Though well-liked and respected, the social-climbing Lombardo can’t compete with the Van Ryan wealth and influence. He’s barred from the country club, shunned by the community and suspended from the school. Unable to secure a top-flight attorney, he’s forced to enlist personal-injuries lawyer Ken Bowden (Bill Murray), who proves more shrewd than the army of legal eagles Kelly’s mother — and Sam’s former lover (Theresa Russell) –employs to destroy the teacher.
It looks grim when another teenager, the trailer-trash Suzie Toller (Neve Campbell), comes forward with a carbon-copy tale of Sam’s advances. But in cross-examination, Bowden breaks the witness Perry Mason-style, and she spills the beans about the plot she and Kelly concocted to ruin the accused.
Played with arched eyebrows, the opening section of the film comes perilously close to soap opera parody. Murray — who plays most of his role in a medical collar — is delightfully outrageous as he assails community pillars and topples a house of cards. Still, the story demands further explanation for both the audience and local investigating cop Ray Duquette (Kevin Bacon), who’s convinced the two young women were in league with Sam in bilking Kelly’s mother of some $8.5 million.

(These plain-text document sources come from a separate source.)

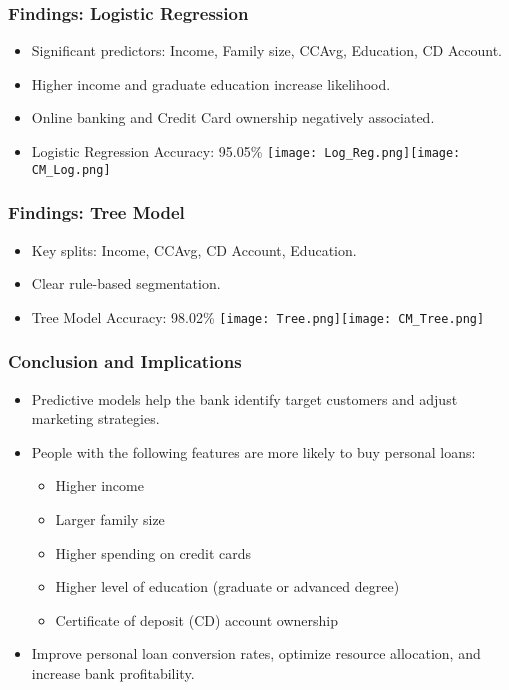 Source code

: \documentclass{beamer}
\begin{document}
\begin{frame}
\frametitle{Findings: Logistic Regression}
\begin{itemize}
  \item Significant predictors: Income, Family size, CCAvg, Education, CD Account.
  \item Higher income and graduate education increase likelihood.
  \item Online banking and Credit Card ownership negatively associated.
  \item Logistic Regression Accuracy: 95.05\%
\texttt{[image: Log\_Reg.png]}\texttt{[image: CM\_Log.png]}
\end{itemize}
\end{frame}

\begin{frame}
\frametitle{Findings: Tree Model}
\begin{itemize}
  \item Key splits: Income, CCAvg, CD Account, Education.
  \item Clear rule-based segmentation.
  \item Tree Model Accuracy: 98.02\%
\texttt{[image: Tree.png]}\texttt{[image: CM\_Tree.png]}
\end{itemize}
\end{frame}


\begin{frame}
\frametitle{Conclusion and Implications}
\begin{itemize}
  \item Predictive models help the bank identify target customers and adjust marketing strategies.
  \item People with the following features are more likely to buy personal loans:
  \begin{itemize}
    \item Higher income
    \item Larger family size
    \item Higher spending on credit cards
    \item Higher level of education (graduate or advanced degree)
    \item Certificate of deposit (CD) account ownership
  \end{itemize}
  \item Improve personal loan conversion rates, optimize resource allocation, and increase bank profitability.
\end{itemize}
\end{frame}
\end{document}
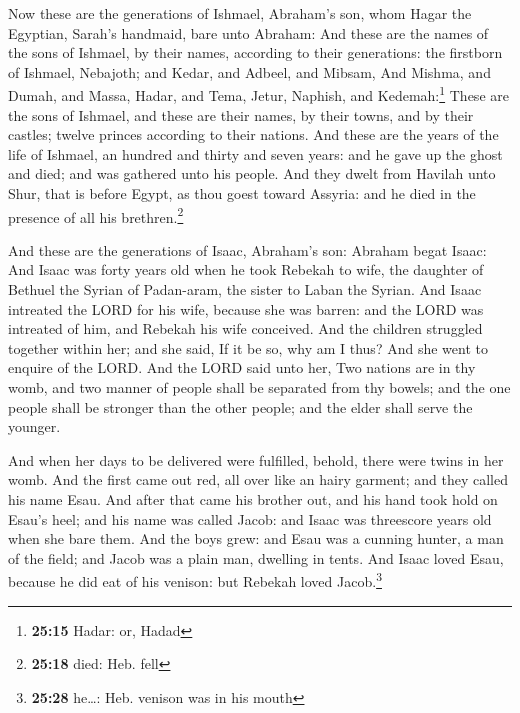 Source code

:  Now these are the generations of Ishmael, Abraham's son,
whom Hagar the Egyptian, Sarah's handmaid, bare unto Abraham:
 And these are the names of the sons of Ishmael, by their
names, according to their generations: the firstborn of Ishmael,
Nebajoth; and Kedar, and Adbeel, and Mibsam,  And Mishma,
and Dumah, and Massa,  Hadar, and Tema, Jetur, Naphish,
and Kedemah:\footnote{\textbf{25:15} Hadar: or, Hadad} 
These are the sons of Ishmael, and these are their names, by their
towns, and by their castles; twelve princes according to their nations.
 And these are the years of the life of Ishmael, an
hundred and thirty and seven years: and he gave up the ghost and died;
and was gathered unto his people.  And they dwelt from
Havilah unto Shur, that is before Egypt, as thou goest toward Assyria:
and he died in the presence of all his brethren.\footnote{\textbf{25:18}
  died: Heb. fell}

 And these are the generations of Isaac, Abraham's son:
Abraham begat Isaac:  And Isaac was forty years old when
he took Rebekah to wife, the daughter of Bethuel the Syrian of
Padan-aram, the sister to Laban the Syrian.  And Isaac
intreated the LORD for his wife, because she was barren: and the LORD
was intreated of him, and Rebekah his wife conceived. 
And the children struggled together within her; and she said, If it be
so, why am I thus? And she went to enquire of the LORD. 
And the LORD said unto her, Two nations are in thy womb, and two manner
of people shall be separated from thy bowels; and the one people shall
be stronger than the other people; and the elder shall serve the
younger.

 And when her days to be delivered were fulfilled,
behold, there were twins in her womb.  And the first came
out red, all over like an hairy garment; and they called his name Esau.
 And after that came his brother out, and his hand took
hold on Esau's heel; and his name was called Jacob: and Isaac was
threescore years old when she bare them.  And the boys
grew: and Esau was a cunning hunter, a man of the field; and Jacob was a
plain man, dwelling in tents.  And Isaac loved Esau,
because he did eat of his venison: but Rebekah loved Jacob.\footnote{\textbf{25:28}
  he\ldots: Heb. venison was in his mouth}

“Wild Things” really gets cooking once it begins unraveling “facts” to get at the truth. Stephen Peters’ script relentlessly juxtaposes passion and ambiguity, and even the most detailed road map of the story will lead one hopelessly off course. It’s not that the script cheats, but that the filmmakers have provided just enough information to allow us to arrive at the wrong conclusion.
Director John McNaughton goes way out on a limb, confident the screenplay will be his safety net. That confidence is not unwarranted. His first bold stoke is to cast his four principals against type. Dillon, who normally assays reliable, likable types, is the picture of duplicity, while the sort of canny characters Bacon is associated with are brushed away for a dumb cop with a good gut. The young women, the good girls of “Scream” and “Starship Troopers,” become the wanton wenches from both sides of the tracks. Toss in Russell, Murray, the too rarely used Carrie Snodgress and the perennially smooth Robert Wagner, and you have an ensemble that appears to be enjoying the challenge of offbeat roles and unusual material. There’s not a wrong note struck by the game group of players.
Generally associated with grittier fare, McNaughton stretches his reach with a high-sheen package. Elegantly shot by Jeffrey Kimball and dressed to the nines by designer Edward T. McAvoy, “Wild Things” has a glossy, unreal quality that nicely dovetails with the pulse of the drama. Perhaps the biggest obstacle confronting the film is keeping its twists and secrets under wraps.